Wir waren schon eine recht eigenwillige Gruppe von Menschen, die sich hier versammelt hatte, dachte ich, während ich den Blick durch die Runde schweifen ließ. Alle vereint durch eine Gemeinsamkeit: Damian.
„Dann sind wir jetzt vollständig", sagte Kore und lehnte sich in ihrem Stuhl zurück. „Phöbe, du kannst mit deinem Bericht beginnen."
Die Unbekannte neben mir erhob sich. „Für alle, die mich nicht kennen", begann sie, sehr ruhig und langsam, „Ich bin die Archivarin des Heiligtums. Meine Aufgabe ist es, die alten Schriften unserer langen Geschichte zu verwalten. In den letzten Tagen habe ich alles zu Thanatos recherchiert, was ich finden konnte. Er taucht öfter auf. Meistens als Widersacher Anankes. Ein gefallener Engel, der beschloss, statt Gott lieber sich selbst zu dienen und der die Menschheit für ihre Schwäche, Dummheit und mangelnde Perfektion verabscheute. Vor allem konnte er offensichtlich nie verstehen, warum Gott oder auch Ananke uns Menschen so lieben. Gleichzeitig sehnt er sich aber selbst nach Liebe, wie jedes Geschöpf, ohne wirklich noch zu verstehen, was es ist, nach dem er sich sehnt. Er denkt, was er sucht ist Verehrung. Er will angebetet werden, wie es nur Gott zusteht.

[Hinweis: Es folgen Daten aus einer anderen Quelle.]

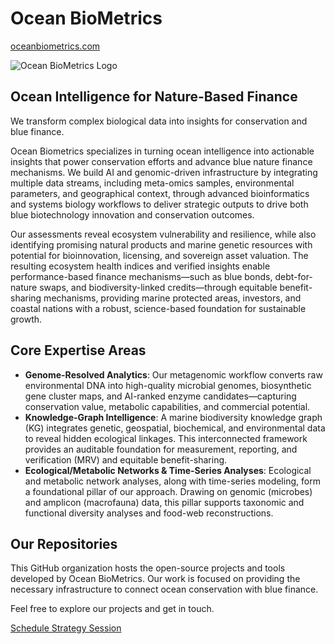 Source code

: # Ocean BioMetrics

[oceanbiometrics.com](https://oceanbiometrics.com)

![Ocean BioMetrics Logo](https://github.com/ocean-biometrics/profile/blob/main/logo.png)

## Ocean Intelligence for Nature-Based Finance

We transform complex biological data into insights for conservation and blue finance.

Ocean Biometrics specializes in turning ocean intelligence into actionable insights that power conservation efforts and advance blue nature finance mechanisms. We build AI and genomic-driven infrastructure by integrating multiple data streams, including meta-omics samples, environmental parameters, and geographical context, through advanced bioinformatics and systems biology workflows to deliver strategic outputs to drive both blue biotechnology innovation and conservation outcomes.

Our assessments reveal ecosystem vulnerability and resilience, while also identifying promising natural products and marine genetic resources with potential for bioinnovation, licensing, and sovereign asset valuation. The resulting ecosystem health indices and verified insights enable performance-based finance mechanisms—such as blue bonds, debt-for-nature swaps, and biodiversity-linked credits—through equitable benefit-sharing mechanisms, providing marine protected areas, investors, and coastal nations with a robust, science-based foundation for sustainable growth.

## Core Expertise Areas

-   **Genome-Resolved Analytics**: Our metagenomic workflow converts raw environmental DNA into high-quality microbial genomes, biosynthetic gene cluster maps, and AI-ranked enzyme candidates—capturing conservation value, metabolic capabilities, and commercial potential.
-   **Knowledge-Graph Intelligence**: A marine biodiversity knowledge graph (KG) integrates genetic, geospatial, biochemical, and environmental data to reveal hidden ecological linkages. This interconnected framework provides an auditable foundation for measurement, reporting, and verification (MRV) and equitable benefit-sharing.
-   **Ecological/Metabolic Networks & Time-Series Analyses**: Ecological and metabolic network analyses, along with time-series modeling, form a foundational pillar of our approach. Drawing on genomic (microbes) and amplicon (macrofauna) data, this pillar supports taxonomic and functional diversity analyses and food-web reconstructions.

## Our Repositories

This GitHub organization hosts the open-source projects and tools developed by Ocean BioMetrics. Our work is focused on providing the necessary infrastructure to connect ocean conservation with blue finance.

Feel free to explore our projects and get in touch.

[Schedule Strategy Session](https://oceanbiometrics.com/#contact)
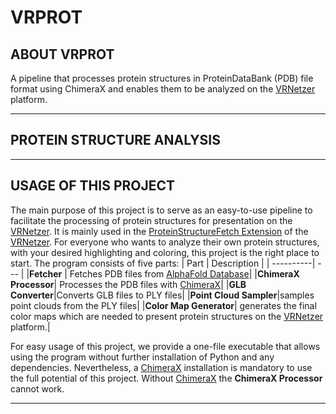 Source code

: # VRPROT

## ABOUT VRPROT

A pipeline that processes protein structures in ProteinDataBank (PDB) file format
using ChimeraX and enables them to be analyzed on the [VRNetzer](https://github.com/menchelab/VRNetzer) platform.

---

## PROTEIN STRUCTURE ANALYSIS

---

## USAGE OF THIS PROJECT

The main purpose of this project is to serve as an easy-to-use pipeline to facilitate the processing of protein structures for presentation on the [VRNetzer](https://github.com/menchelab/VRNetzer). It is mainly used in the [ProteinStructureFetch Extension](TODO) of the [VRNetzer](https://github.com/menchelab/VRNetzer). For everyone who wants to analyze their own protein structures, with your desired highlighting and coloring, this project is the right place to start.
The program consists of five parts:
| Part | Description |
| ----------| --- |
|**Fetcher** | Fetches PDB files from [AlphaFold Database](https://alphafold.ebi.ac.uk/)|
|**ChimeraX Processor**| Processes the PDB files with [ChimeraX](https://www.cgl.ucsf.edu/chimerax/download.html)|
|**GLB Converter**|Converts GLB files to PLY files|
|**Point Cloud Sampler**|samples point clouds from the PLY files|
|**Color Map Generator**| generates the final color maps which are needed to present protein structures on the [VRNetzer](https://github.com/menchelab/VRNetzer) platform.|

For easy usage of this project, we provide a one-file executable that allows using the program without further installation of Python and any dependencies. Nevertheless, a [ChimeraX](https://www.cgl.ucsf.edu/chimerax/download.html) installation is mandatory to use the full potential of this project.
Without [ChimeraX](https://www.cgl.ucsf.edu/chimerax/download.html) the **ChimeraX Processor** cannot work.

---
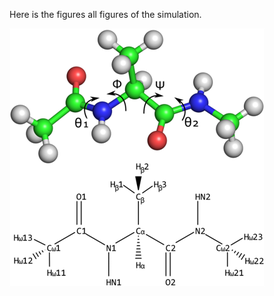 Here is the figures all figures of the simulation.

![Example Image](Final_Projects_data/Alanin-dipeptide-cartoon-3d-diagram.png)
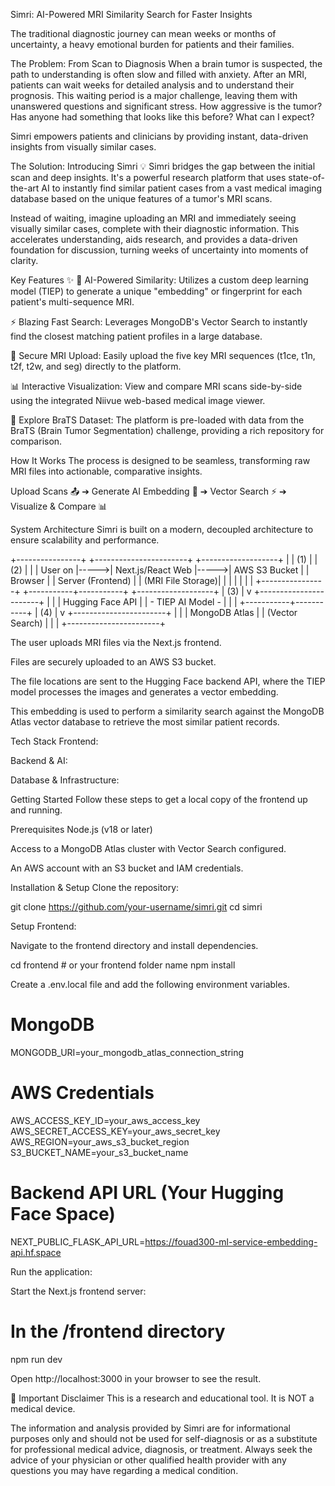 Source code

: Simri: AI-Powered MRI Similarity Search for Faster Insights

The traditional diagnostic journey can mean weeks or months of uncertainty, a heavy emotional burden for patients and their families.

The Problem: From Scan to Diagnosis
When a brain tumor is suspected, the path to understanding is often slow and filled with anxiety. After an MRI, patients can wait weeks for detailed analysis and to understand their prognosis. This waiting period is a major challenge, leaving them with unanswered questions and significant stress. How aggressive is the tumor? Has anyone had something that looks like this before? What can I expect?


Simri empowers patients and clinicians by providing instant, data-driven insights from visually similar cases.

The Solution: Introducing Simri 💡
Simri bridges the gap between the initial scan and deep insights. It's a powerful research platform that uses state-of-the-art AI to instantly find similar patient cases from a vast medical imaging database based on the unique features of a tumor's MRI scans.

Instead of waiting, imagine uploading an MRI and immediately seeing visually similar cases, complete with their diagnostic information. This accelerates understanding, aids research, and provides a data-driven foundation for discussion, turning weeks of uncertainty into moments of clarity.

Key Features ✨
🧠 AI-Powered Similarity: Utilizes a custom deep learning model (TIEP) to generate a unique "embedding" or fingerprint for each patient's multi-sequence MRI.

⚡ Blazing Fast Search: Leverages MongoDB's Vector Search to instantly find the closest matching patient profiles in a large database.

📂 Secure MRI Upload: Easily upload the five key MRI sequences (t1ce, t1n, t2f, t2w, and seg) directly to the platform.

📊 Interactive Visualization: View and compare MRI scans side-by-side using the integrated Niivue web-based medical image viewer.

🔬 Explore BraTS Dataset: The platform is pre-loaded with data from the BraTS (Brain Tumor Segmentation) challenge, providing a rich repository for comparison.

How It Works
The process is designed to be seamless, transforming raw MRI files into actionable, comparative insights.

Upload Scans 📤 ➔ Generate AI Embedding 🧠 ➔ Vector Search ⚡ ➔ Visualize & Compare 📊

System Architecture
Simri is built on a modern, decoupled architecture to ensure scalability and performance.

+----------------+      +-----------------------+      +-------------------+
|                | (1)  |                       | (2)  |                   |
|   User on      |----->|   Next.js/React Web   |----->|   AWS S3 Bucket   |
|   Browser      |      |   Server (Frontend)   |      | (MRI File Storage)|
|                |      |                       |      |                   |
+----------------+      +-----------+-----------+      +-------------------+
                                    | (3)
                                    |
                                    v
                       +-----------------------+
                       |                       |
                       |  Hugging Face API     |
                       |  - TIEP AI Model -    |
                       |                       |
                       +-----------+-----------+
                                   | (4)
                                   |
                                   v
                       +-----------------------+
                       |                       |
                       |   MongoDB Atlas       |
                       | (Vector Search)       |
                       |                       |
                       +-----------------------+

The user uploads MRI files via the Next.js frontend.

Files are securely uploaded to an AWS S3 bucket.

The file locations are sent to the Hugging Face backend API, where the TIEP model processes the images and generates a vector embedding.

This embedding is used to perform a similarity search against the MongoDB Atlas vector database to retrieve the most similar patient records.

Tech Stack
Frontend:

Backend & AI:

Database & Infrastructure:

Getting Started
Follow these steps to get a local copy of the frontend up and running.

Prerequisites
Node.js (v18 or later)

Access to a MongoDB Atlas cluster with Vector Search configured.

An AWS account with an S3 bucket and IAM credentials.

Installation & Setup
Clone the repository:

git clone https://github.com/your-username/simri.git
cd simri

Setup Frontend:

Navigate to the frontend directory and install dependencies.

cd frontend # or your frontend folder name
npm install

Create a .env.local file and add the following environment variables.

# MongoDB
MONGODB_URI=your_mongodb_atlas_connection_string

# AWS Credentials
AWS_ACCESS_KEY_ID=your_aws_access_key
AWS_SECRET_ACCESS_KEY=your_aws_secret_key
AWS_REGION=your_aws_s3_bucket_region
S3_BUCKET_NAME=your_s3_bucket_name

# Backend API URL (Your Hugging Face Space)
NEXT_PUBLIC_FLASK_API_URL=https://fouad300-ml-service-embedding-api.hf.space

Run the application:

Start the Next.js frontend server:

# In the /frontend directory
npm run dev

Open http://localhost:3000 in your browser to see the result.

🚨 Important Disclaimer
This is a research and educational tool. It is NOT a medical device.

The information and analysis provided by Simri are for informational purposes only and should not be used for self-diagnosis or as a substitute for professional medical advice, diagnosis, or treatment. Always seek the advice of your physician or other qualified health provider with any questions you may have regarding a medical condition.

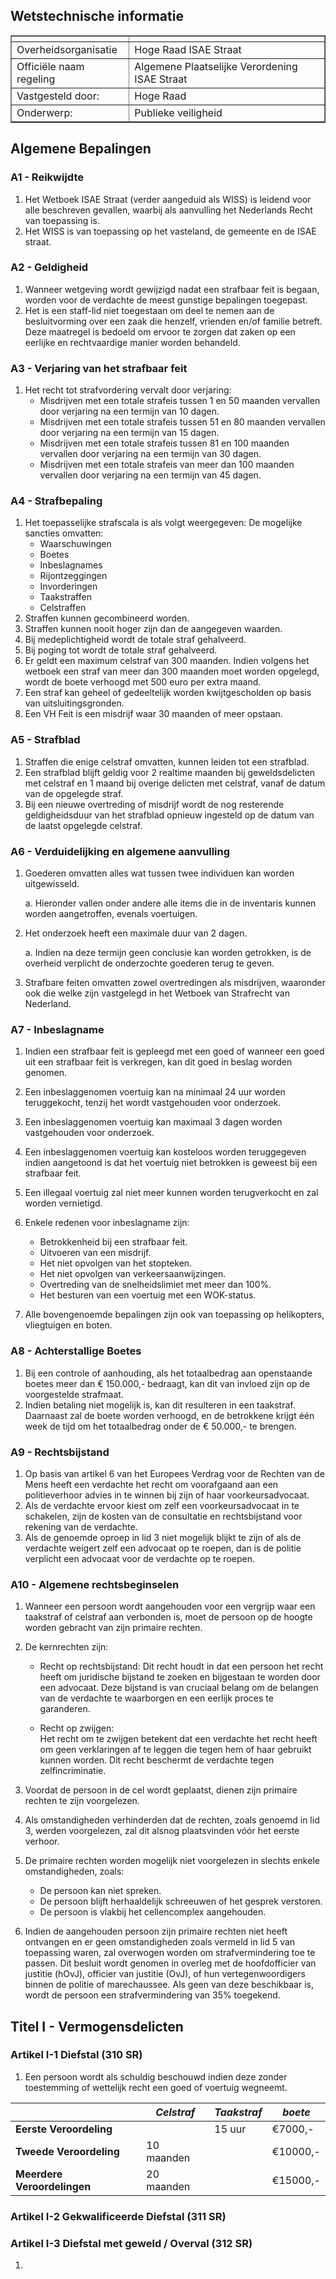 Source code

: ## Wetstechnische informatie

<table border="1">
    <thead>
        <tr>
            <th></th>
            <th></th>
        </tr>
    </thead>
    <tbody>
        <tr>
            <td>Overheidsorganisatie</td>
            <td>Hoge Raad ISAE Straat</td>
        </tr>
        <tr>
            <td>Officiële naam regeling</td>
            <td>Algemene Plaatselijke Verordening ISAE Straat</td>
        </tr>
        <tr>
            <td>Vastgesteld door:</td> 
            <td>Hoge Raad</td>
        </tr>
        <tr>
            <td>Onderwerp:</td> 
            <td>Publieke veiligheid</td>
        </tr>
</table>

## Algemene Bepalingen

### A1 - Reikwijdte
1. Het Wetboek ISAE Straat (verder aangeduid als WISS) is leidend voor alle beschreven gevallen, waarbij als aanvulling het Nederlands Recht van toepassing is.
2. Het WISS is van toepassing op het vasteland, de gemeente en de ISAE straat.

### A2 - Geldigheid
1. Wanneer wetgeving wordt gewijzigd nadat een strafbaar feit is begaan, worden voor de verdachte de meest gunstige bepalingen toegepast.
2. Het is een staff-lid niet toegestaan om deel te nemen aan de besluitvorming over een zaak die henzelf, vrienden en/of familie betreft. Deze maatregel is bedoeld om ervoor te zorgen dat zaken op een eerlijke en rechtvaardige manier worden behandeld.

### A3 - Verjaring van het strafbaar feit
1. Het recht tot strafvordering vervalt door verjaring:
    - Misdrijven met een totale strafeis tussen 1 en 50 maanden vervallen door verjaring na een termijn van 10 dagen.
    - Misdrijven met een totale strafeis tussen 51 en 80 maanden vervallen door verjaring na een termijn van 15 dagen.
    - Misdrijven met een totale strafeis tussen 81 en 100 maanden vervallen door verjaring na een termijn van 30 dagen.
    - Misdrijven met een totale strafeis van meer dan 100 maanden vervallen door verjaring na een termijn van 45 dagen.

### A4 - Strafbepaling
1. Het toepasselijke strafscala is als volgt weergegeven:
De mogelijke sancties omvatten:
    - Waarschuwingen
    - Boetes
    - Inbeslagnames
    - Rijontzeggingen
    - Invorderingen
    - Taakstraffen
    - Celstraffen
2. Straffen kunnen gecombineerd worden.
3. Straffen kunnen nooit hoger zijn dan de aangegeven waarden.
4. Bij medeplichtigheid wordt de totale straf gehalveerd.
5. Bij poging tot wordt de totale straf gehalveerd.
6. Er geldt een maximum celstraf van 300 maanden. Indien volgens het wetboek een straf van meer dan 300 maanden moet worden opgelegd, wordt de boete verhoogd met 500 euro per extra maand.
7. Een straf kan geheel of gedeeltelijk worden kwijtgescholden op basis van uitsluitingsgronden.
8. Een VH Feit is een misdrijf waar 30 maanden of meer opstaan.

### A5 - Strafblad
1. Straffen die enige celstraf omvatten, kunnen leiden tot een strafblad.
2. Een strafblad blijft geldig voor 2 realtime maanden bij geweldsdelicten met celstraf en 1 maand bij overige delicten met celstraf, vanaf de datum van de opgelegde straf.
3. Bij een nieuwe overtreding of misdrijf wordt de nog resterende geldigheidsduur van het strafblad opnieuw ingesteld op de datum van de laatst opgelegde celstraf.

### A6 - Verduidelijking en algemene aanvulling
1. Goederen omvatten alles wat tussen twee individuen kan worden uitgewisseld.
    
     a. Hieronder vallen onder andere alle items die in de inventaris kunnen worden aangetroffen, evenals voertuigen.

2. Het onderzoek heeft een maximale duur van 2 dagen.

    a. Indien na deze termijn geen conclusie kan worden getrokken, is de overheid verplicht de onderzochte goederen terug te geven.

3. Strafbare feiten omvatten zowel overtredingen als misdrijven, waaronder ook die welke zijn vastgelegd in het Wetboek van Strafrecht van Nederland.

### A7 - Inbeslagname
1. Indien een strafbaar feit is gepleegd met een goed of wanneer een goed uit een strafbaar feit is verkregen, kan dit goed in beslag worden genomen.
    
2. Een inbeslaggenomen voertuig kan na minimaal 24 uur worden teruggekocht, tenzij het wordt vastgehouden voor onderzoek.

3. Een inbeslaggenomen voertuig kan maximaal 3 dagen worden vastgehouden voor onderzoek.

4. Een inbeslaggenomen voertuig kan kosteloos worden teruggegeven indien aangetoond is dat het voertuig niet betrokken is geweest bij een strafbaar feit.

5. Een illegaal voertuig zal niet meer kunnen worden terugverkocht en zal worden vernietigd.

6. Enkele redenen voor inbeslagname zijn:
    - Betrokkenheid bij een strafbaar feit.
    - Uitvoeren van een misdrijf.
    - Het niet opvolgen van het stopteken.
    - Het niet opvolgen van verkeersaanwijzingen.
    - Overtreding van de snelheidslimiet met meer dan 100%.
    - Het besturen van een voertuig met een WOK-status.
7. Alle bovengenoemde bepalingen zijn ook van toepassing op helikopters, vliegtuigen en boten.

### A8 - Achterstallige Boetes
1. Bij een controle of aanhouding, als het totaalbedrag aan openstaande boetes meer dan € 150.000,- bedraagt, kan dit van invloed zijn op de voorgestelde strafmaat.
2. Indien betaling niet mogelijk is, kan dit resulteren in een taakstraf. Daarnaast zal de boete worden verhoogd, en de betrokkene krijgt één week de tijd om het totaalbedrag onder de € 50.000,- te brengen.

### A9 - Rechtsbijstand
1. Op basis van artikel 6 van het Europees Verdrag voor de Rechten van de Mens heeft een verdachte het recht om voorafgaand aan een politieverhoor advies in te winnen bij zijn of haar voorkeursadvocaat.
2. Als de verdachte ervoor kiest om zelf een voorkeursadvocaat in te schakelen, zijn de kosten van de consultatie en rechtsbijstand voor rekening van de verdachte.
3. Als de genoemde oproep in lid 3 niet mogelijk blijkt te zijn of als de verdachte weigert zelf een advocaat op te roepen, dan is de politie verplicht een advocaat voor de verdachte op te roepen.

### A10 - Algemene rechtsbeginselen
1. Wanneer een persoon wordt aangehouden voor een vergrijp waar een taakstraf of celstraf aan verbonden is, moet de persoon op de hoogte worden gebracht van zijn primaire rechten.
2. De kernrechten zijn:

    - Recht op rechtsbijstand:
    Dit recht houdt in dat een persoon het recht heeft om juridische bijstand te zoeken en bijgestaan te worden door een advocaat. Deze bijstand is van cruciaal belang om de belangen van de verdachte te waarborgen en een eerlijk proces te garanderen.

    - Recht op zwijgen:   
   Het recht om te zwijgen betekent dat een verdachte het recht heeft om geen verklaringen af te leggen die tegen hem of haar gebruikt kunnen worden. Dit recht beschermt de verdachte tegen zelfincriminatie.

3. Voordat de persoon in de cel wordt geplaatst, dienen zijn primaire rechten te zijn voorgelezen.
4. Als omstandigheden verhinderden dat de rechten, zoals genoemd in lid 3, werden voorgelezen, zal dit alsnog plaatsvinden vóór het eerste verhoor.
5. De primaire rechten worden mogelijk niet voorgelezen in slechts enkele omstandigheden, zoals:
    - De persoon kan niet spreken.
    - De persoon blijft herhaaldelijk schreeuwen of het gesprek verstoren.
    - De persoon is vlakbij het cellencomplex aangehouden.
6. Indien de aangehouden persoon zijn primaire rechten niet heeft ontvangen en er geen omstandigheden zoals vermeld in lid 5 van toepassing waren, zal overwogen worden om strafvermindering toe te passen. Dit besluit wordt genomen in overleg met de hoofdofficier van justitie (hOvJ), officier van justitie (OvJ), of hun vertegenwoordigers binnen de politie of marechaussee. Als geen van deze beschikbaar is, wordt de persoon een strafvermindering van 35% toegekend.





## Titel I - Vermogensdelicten

### Artikel I-1 Diefstal (310 SR)
1. Een persoon wordt als schuldig beschouwd indien deze zonder toestemming of wettelijk recht een goed of voertuig wegneemt.

|   | *Celstraf*  | *Taakstraf*  | *boete*  |
|---|---|---|---|
|  **Eerste Veroordeling** |   | 15 uur  | €7000,-  |
| **Tweede Veroordeling**  | 10 maanden  |  | €10000,-  |
| **Meerdere Veroordelingen**  | 20 maanden  |   | €15000,-  |

### Artikel I-2 Gekwalificeerde Diefstal (311 SR)


### Artikel I-3 Diefstal met geweld / Overval (312 SR)
1.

Und dafür braucht er die Menschen, auch wenn er sie verabscheut. Er ist ein widersprüchlicher, verdrehter Charakter, voller Lügen. Schon öfter hat er versucht, Anankes Magierinnen auf seine Seite zu bringen, aber bis jetzt scheiterte er. Das letzte Mal gab es sogar einen Kampf gegen ihn, den einzigen außer Meropes Geschichte, der verzeichnet ist. Thanatos versuchte, die männlichen Tempeldiener Anankes aufzustacheln und eifersüchtig zu machen. Daraufhin vetrieben sie ihn mit Meropes Schwert zurück in die Wüste. Seitdem sind viele Jahre vergangen."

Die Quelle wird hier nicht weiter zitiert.